I got involved in a discussion the other day on Twitter (@michaelengel) about Jason Kendall‘s defensive prowess. Based on his recent 1-25 stretch (now improved to 4-39!), the question came up asking why the Royals insisted on playing him so much.After into tonight’s game, Kendall leads the majors in innings caught with 560. Second on the list is Yadier Molina with 516 innings caught.
I got a response from a follower stating that Kendall played because “he’s among the best defensive catchers in the game.” I couldn’t tell if that was sarcasm or not. It wasn’t.
Of course, everyone’s entitled to their opinion, and I’m not even going to say that Kendall isn’t a fully capable defensive catcher. He is. But among the best? That I find hard to swallow.
At best, Kendall is average when you consider all the aspects of a catcher’s defensive (i.e. run-preventing) responsibilities. Going into tonight’s game, Kendall was last of 18 qualifying catchers in fielding percentage. (To qualify, a player must have caught more than half of their team’s games. But fine, there’s more than just fielding percentage. And of Kendall’s league leading 8 errors, 7 of them are throwing errors, so that’s not so much a reflection of his skill at fielding the ball.

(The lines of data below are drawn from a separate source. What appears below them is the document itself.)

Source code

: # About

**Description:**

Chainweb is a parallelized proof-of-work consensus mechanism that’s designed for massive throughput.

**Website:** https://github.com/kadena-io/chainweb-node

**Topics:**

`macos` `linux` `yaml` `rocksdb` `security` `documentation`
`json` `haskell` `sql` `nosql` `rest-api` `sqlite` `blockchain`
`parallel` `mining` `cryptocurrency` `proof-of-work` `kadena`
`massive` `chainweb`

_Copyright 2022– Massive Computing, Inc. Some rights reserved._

But it does indicate that he’s either reacting late (and rushing throws) or his throwing abilities aren’t very strong. Considering he’s had runners attempt a stolen base against him 75 times in 2010, and he’s only thrown out 24% of them, the league is clearly onto him. I hate to use anecdotal evidence, but I’d say I’ve seen at least a dozen throws down to second that skipped five feet in front of the base, making it impossible for the fielder to make a tag. I heard Ryan Lefebvre say he was trying to keep the ball low to the ground for a more direct path, and hey, I’ll give them both the benefit of the doubt, but after about the seventh throw that skipped, maybe Kendall could have tried a different arc.
Generally, if you don’t have a 70% chance of being successful of stealing a base, it’s bad strategy to attempt the steal. With 76% of runners reaching safely on their steal attempts, other teams are making it their business to test Kendall’s (almost) 36-year-old arm. And business is booming.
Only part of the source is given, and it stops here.